Monday, Mar. 08, 1937
Reciprocity Extended
Pundits love to point out that party lines have long since been obliterated, that on most major issues both major parties can be found on both sides of the fence. True as this is on questions of social and political liberalism, the U. S. Senate proved last week that there is still one class of issues on which party lines hold as well as ever: questions of economic liberalism. Before the Senate was a bill, already passed by the House, to renew for another three years the President's power (due to expire in June) to make reciprocal trade agreements.
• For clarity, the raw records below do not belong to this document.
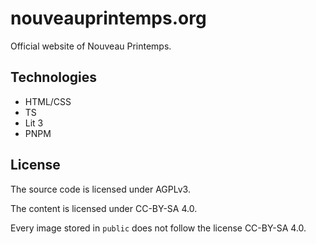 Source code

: # nouveauprintemps.org

Official website of Nouveau Printemps.

## Technologies

- HTML/CSS
- TS
- Lit 3
- PNPM

## License

The source code is licensed under AGPLv3.

The content is licensed under CC-BY-SA 4.0.

Every image stored in `public` does not follow the license CC-BY-SA 4.0.

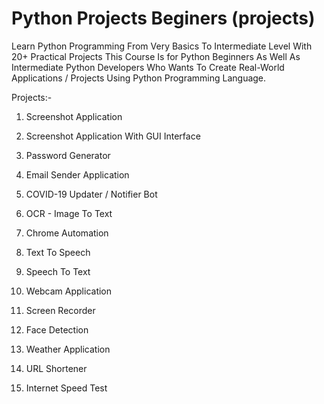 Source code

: # Python Projects Beginers (projects)
Learn Python Programming From Very Basics To Intermediate Level With 20+ Practical Projects This Course Is for Python Beginners As Well As Intermediate Python Developers Who Wants To Create Real-World Applications / Projects Using Python Programming Language.



Projects:-

1. Screenshot Application

2. Screenshot Application With GUI Interface

3. Password Generator

4. Email Sender Application

5. COVID-19 Updater / Notifier Bot

6. OCR - Image To Text

7. Chrome Automation

8. Text To Speech

9. Speech To Text 

10. Webcam Application

11. Screen Recorder

13. Face Detection

14. Weather Application

15. URL Shortener

16. Internet Speed Test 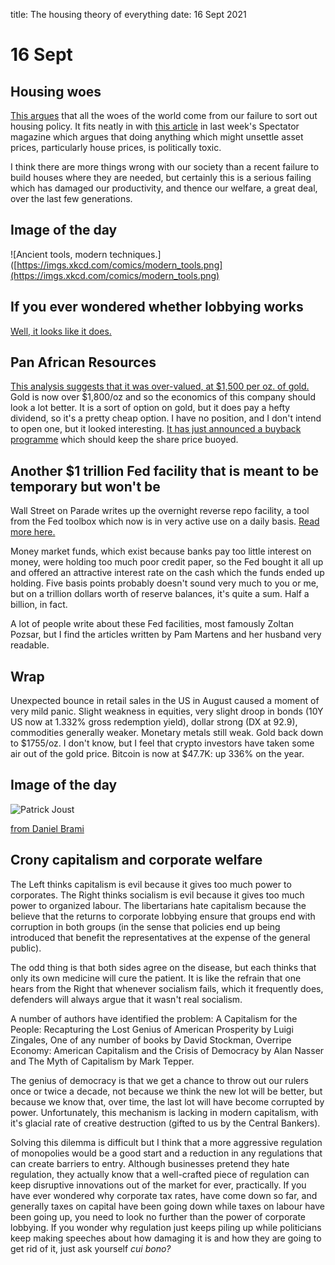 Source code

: title: The housing theory of everything
date: 16 Sept 2021

# 16 Sept

## Housing woes

[This argues](https://www.worksinprogress.co/issue/the-housing-theory-of-everything/) that all the woes of the world come from our failure to sort out housing policy.
It fits neatly in with [this article](https://www.spectator.co.uk/article/levelling-up-the-inversion-of-the-welfare-state) in last week's Spectator magazine which argues that doing anything which might unsettle asset prices, particularly house prices, is politically toxic.

I think there are more things wrong with our society than a recent failure to build houses where they are needed, but certainly this is a serious failing which has damaged our productivity, and thence our welfare, a great deal, over the last few generations.

## Image of the day

![Ancient tools, modern techniques.]([https://imgs.xkcd.com/comics/modern_tools.png](https://imgs.xkcd.com/comics/modern_tools.png)
## If you ever wondered whether lobbying works

[Well, it looks like it does.](https://stephensemler.substack.com/p/do-barbara-lee-and-mark-pocan-have?token=eyJ1c2VyX2lkIjoxMTAyMDI1LCJwb3N0X2lkIjo0MTM3ODY5NywiXyI6IjJTQkZvIiwiaWF0IjoxNjMxNzgzNDI4LCJleHAiOjE2MzE3ODcwMjgsImlzcyI6InB1Yi0zNzI5OCIsInN1YiI6InBvc3QtcmVhY3Rpb24ifQ.3RsqKIiDLOSY8BSa-1VFT_dAcNcY3LYSbztwgOB4L08)

## Pan African Resources

[This analysis suggests that it was over-valued, at $1,500 per oz. of gold.](https://seekingalpha.com/article/4378830-pan-african-resources-looks-overvalued)
Gold is now over $1,800/oz and so the economics of this company should look a lot better.
It is a sort of option on gold, but it does pay a hefty dividend, so it's a pretty cheap option.
I have no position, and I don't intend to open one, but it looked interesting. 
[It has just announced a buyback programme](https://www.miningmx.com/news/gold/47480-pan-african-to-pay-record-dividend-and-buy-back-programme/) which should keep the share price buoyed.

## Another $1 trillion Fed facility that is meant to be temporary but won't be

Wall Street on Parade writes up the overnight reverse repo facility, a tool from the Fed toolbox which now is in very active use on a daily basis. [Read more here.](https://wallstreetonparade.com/2021/09/quietly-the-fed-has-seduced-1-trillion-a-day-into-the-best-game-in-town-its-reverse-repo-facility/)

Money market funds, which exist because banks pay too little interest on money, were holding too much poor credit paper, so the Fed bought it all up and offered an attractive interest rate on the cash which the funds ended up holding. Five basis points probably doesn't sound very much to you or me, but on a trillion dollars worth of reserve balances, it's quite a sum. Half a billion, in fact. 

A lot of people write about these Fed facilities, most famously Zoltan Pozsar, but I find the articles written by Pam Martens and her husband very readable.

## Wrap

Unexpected bounce in retail sales in the US in August caused a moment of very mild panic.
Slight weakness in equities, very slight droop in bonds (10Y US now at 1.332% gross redemption yield), dollar strong (DX at 92.9), commodities generally weaker.
Monetary metals still weak.
Gold back down to $1755/oz. I don't know, but I feel that crypto investors have taken some air out of the gold price. Bitcoin is now at $47.7K: up 336% on the year. 


## Image of the day

![Patrick Joust](https://pbs.twimg.com/media/E_bLeBLWQAIKqI6?format=jpg&name=900x900)

[from Daniel Brami](https://twitter.com/Daniel\_Red\_Eire/status/1438560855210315782?s=20)

## Crony capitalism and corporate welfare

The Left thinks capitalism is evil because it gives too much power to corporates. The Right thinks socialism is evil because it gives too much power to organized labour. The libertarians hate capitalism because the believe that the returns to corporate lobbying ensure that groups end with corruption in both groups (in the sense that policies end up being introduced that benefit the representatives at the expense of the general public).

The odd thing is that both sides agree on the disease, but each thinks that only its own medicine will cure the patient. It is like the refrain that one hears from the Right that whenever socialism fails, which it frequently does, defenders will always argue that it wasn't real socialism.

A number of authors have identified the problem: A Capitalism for the People: Recapturing the Lost Genius of American Prosperity by Luigi Zingales, One of any number of books by David Stockman, Overripe Economy: American Capitalism and the Crisis of Democracy by Alan Nasser and The Myth of Capitalism by Mark Tepper.

The genius of democracy is that we get a chance to throw out our rulers once or twice a decade, not because we think the new lot will be better, but because we know that, over time, the last lot will have become corrupted by power. Unfortunately, this mechanism is lacking in modern capitalism, with it's glacial rate of creative destruction (gifted to us by the Central Bankers).

Solving this dilemma is difficult but I think that a more aggressive regulation of monopolies would be a good start and a reduction in any regulations that can create barriers to entry. 
Although businesses pretend they hate regulation, they actually know that a well-crafted piece of regulation can keep disruptive innovations out of the market for ever, practically.
If you have ever wondered why corporate tax rates, have come down so far, and generally taxes on capital have been going down while taxes on labour have been going up, you need to look no further than the power of corporate lobbying.
If you wonder why regulation just keeps piling up while politicians keep making speeches about how damaging it is and how they are going to get rid of it, just ask yourself _cui bono?_

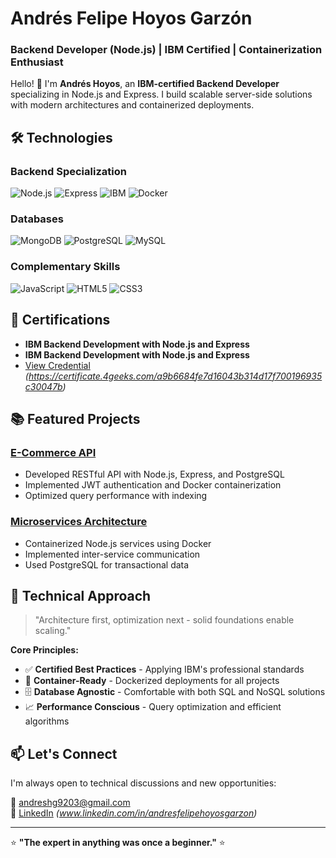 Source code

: # Andrés Felipe Hoyos Garzón  
### Backend Developer (Node.js) | IBM Certified | Containerization Enthusiast  

Hello! 👋 I'm **Andrés Hoyos**, an **IBM-certified Backend Developer** specializing in Node.js and Express. I build scalable server-side solutions with modern architectures and containerized deployments.

## 🛠 Technologies  

### Backend Specialization  
![Node.js](https://img.shields.io/badge/Node.js-43853D?style=for-the-badge&logo=node.js&logoColor=white)
![Express](https://img.shields.io/badge/Express-000000?style=for-the-badge&logo=express&logoColor=white)
![IBM](https://img.shields.io/badge/IBM_Certified-052FAD?style=for-the-badge&logo=ibm&logoColor=white)
![Docker](https://img.shields.io/badge/Docker-2496ED?style=for-the-badge&logo=docker&logoColor=white)

### Databases  
![MongoDB](https://img.shields.io/badge/MongoDB-47A248?style=for-the-badge&logo=mongodb&logoColor=white)
![PostgreSQL](https://img.shields.io/badge/PostgreSQL-4169E1?style=for-the-badge&logo=postgresql&logoColor=white)
![MySQL](https://img.shields.io/badge/MySQL-4479A1?style=for-the-badge&logo=mysql&logoColor=white)

### Complementary Skills  
![JavaScript](https://img.shields.io/badge/JavaScript-F7DF1E?style=for-the-badge&logo=javascript&logoColor=black)
![HTML5](https://img.shields.io/badge/HTML5-E34F26?style=for-the-badge&logo=html5&logoColor=white)
![CSS3](https://img.shields.io/badge/CSS3-1572B6?style=for-the-badge&logo=css3&logoColor=white)

## 📜 Certifications  
- **IBM Backend Development with Node.js and Express** 
- **IBM Backend Development with Node.js and Express**  
- [View Credential](#) *(https://certificate.4geeks.com/a9b6684fe7d16043b314d17f700196935c30047b)*  

## 📚 Featured Projects  

### [E-Commerce API](repository-link)  
- Developed RESTful API with Node.js, Express, and PostgreSQL  
- Implemented JWT authentication and Docker containerization  
- Optimized query performance with indexing  

### [Microservices Architecture](repository-link)  
- Containerized Node.js services using Docker  
- Implemented inter-service communication  
- Used PostgreSQL for transactional data  

## 🚀 Technical Approach  

> "Architecture first, optimization next - solid foundations enable scaling."

**Core Principles:**  
- ✅ **Certified Best Practices** - Applying IBM's professional standards  
- 🐋 **Container-Ready** - Dockerized deployments for all projects  
- 🗄️ **Database Agnostic** - Comfortable with both SQL and NoSQL solutions  
- 📈 **Performance Conscious** - Query optimization and efficient algorithms  

## 📫 Let's Connect  

I'm always open to technical discussions and new opportunities:  

📧 [andreshg9203@gmail.com](mailto:your-email@example.com)  
💼 [LinkedIn](#) *(www.linkedin.com/in/andresfelipehoyosgarzon)*  
  

---

⭐ **"The expert in anything was once a beginner."** ⭐  
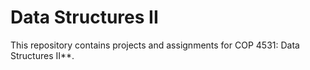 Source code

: # Data Structures II

This repository contains projects and assignments for COP 4531: Data Structures II**.

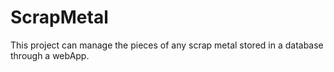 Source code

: # ScrapMetal



  This project can manage the pieces of any scrap metal stored in a database through a webApp.
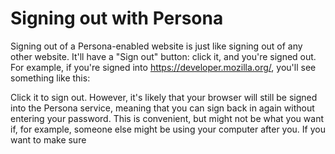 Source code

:# Signing out with Persona #

Signing out of a Persona-enabled website is just like signing out of any other website. It'll have a "Sign out" button: click it, and you're signed out. For example, if you're signed into https://developer.mozilla.org/, you'll see something like this:

<!-- screenshot -->

Click it to sign out. However, it's likely that your browser will still be signed into the Persona service, meaning that you can sign back in again without entering your password. This is convenient, but might not be what you want if, for example, someone else might be using your computer after you. If you want to make sure  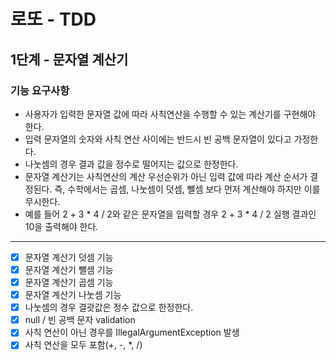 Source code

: # 로또 - TDD
## 1단계 - 문자열 계산기
### 기능 요구사항
* 사용자가 입력한 문자열 값에 따라 사칙연산을 수행할 수 있는 계산기를 구현해야 한다.
* 입력 문자열의 숫자와 사칙 연산 사이에는 반드시 빈 공백 문자열이 있다고 가정한다.
* 나눗셈의 경우 결과 값을 정수로 떨어지는 값으로 한정한다.
* 문자열 계산기는 사칙연산의 계산 우선순위가 아닌 입력 값에 따라 계산 순서가 결정된다. 즉, 수학에서는 곱셈, 나눗셈이 덧셈, 뺄셈 보다 먼저 계산해야 하지만 이를 무시한다.
* 예를 들어 2 + 3 * 4 / 2와 같은 문자열을 입력할 경우 2 + 3 * 4 / 2 실행 결과인 10을 출력해야 한다.
---
* [x] 문자열 계산기 덧셈 기능
* [x] 문자열 계산기 뺄셈 기능
* [x] 문자열 계산기 곱셈 기능
* [x] 문자열 계산기 나눗셈 기능
* [x] 나눗셈의 경우 결괏값은 정수 값으로 한정한다.
* [x] null / 빈 공백 문자 validation 
* [x] 사칙 연산이 아닌 경우를 IllegalArgumentException 발생
* [x] 사칙 연산을 모두 포함(+, -, *, /) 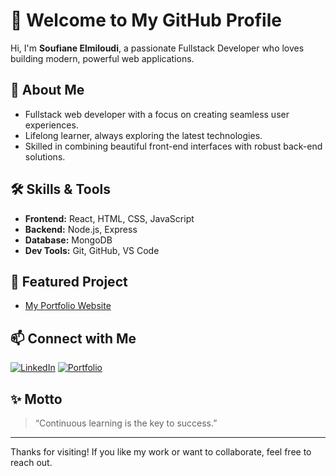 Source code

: # 👋 Welcome to My GitHub Profile

Hi, I'm **Soufiane Elmiloudi**, a passionate Fullstack Developer who loves building modern, powerful web applications.

## 🚀 About Me
- Fullstack web developer with a focus on creating seamless user experiences.
- Lifelong learner, always exploring the latest technologies.
- Skilled in combining beautiful front-end interfaces with robust back-end solutions.

## 🛠️ Skills & Tools
- **Frontend:** React, HTML, CSS, JavaScript
- **Backend:** Node.js, Express
- **Database:** MongoDB
- **Dev Tools:** Git, GitHub, VS Code

## 🌟 Featured Project
- [My Portfolio Website](https://elmiloudisoufiane.github.io/Portfolio/)

## 📫 Connect with Me
[![LinkedIn](https://img.shields.io/badge/LinkedIn-blue?logo=linkedin)](https://www.linkedin.com/in/soufiane-elmiloudi-7795b8360/)
[![Portfolio](https://img.shields.io/badge/Portfolio-visit-green)](https://elmiloudisoufiane.github.io/Portfolio/)

## ✨ Motto
> “Continuous learning is the key to success.”

---

Thanks for visiting! If you like my work or want to collaborate, feel free to reach out.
Senator Pat Harrison made the Administration's chief point that 16 such trade agreements have been made and since 1934 trade with those nations has increased from $1,400,000,000 to $1,900,000,000. Republicans hammered back with the argument that the bill delegated too much power to the President. More point was added by Senator Vandenberg when he said: Since the agreements were made, "our exports to Canada . . . went up 17%, but our imports from Canada . . . went up 30%. Our exports to Cuba went up 11%, but our imports from Cuba went up 19% Our exports to The Netherlands went up 7%, but our imports from The Netherlands went up 22%. Our exports to Sweden went up 9%, but our imports from Sweden went up 21%."
The debate in the Senate then degenerated into the sort of thing that occurred among the builders of the Tower of Babel: the arguers could no longer speak one another's language. In Republican language Senator Vandenberg's figures meant that reciprocal tariff agreements were putting the U. S. on the road to bankruptcy. In Democratic language the same figures meant just the opposite: not only was the U. S. selling more of its products (biggest single U. S. export: cotton), but U. S. investors were finally tending to get something of value (more imports) as return on the $12,000,000,000 of U. S. money they invested abroad mostly in Republican times.
With such a clear-cut division of parties the outcome was obvious. Not a single Republican voted for the bill, but 14 voted against it. They were joined by a handful of Democrats, mostly from sugar and cattle States. Then the big Democratic majority did its work and reciprocal trade agreements were sanctioned for another three years, 58-10-24.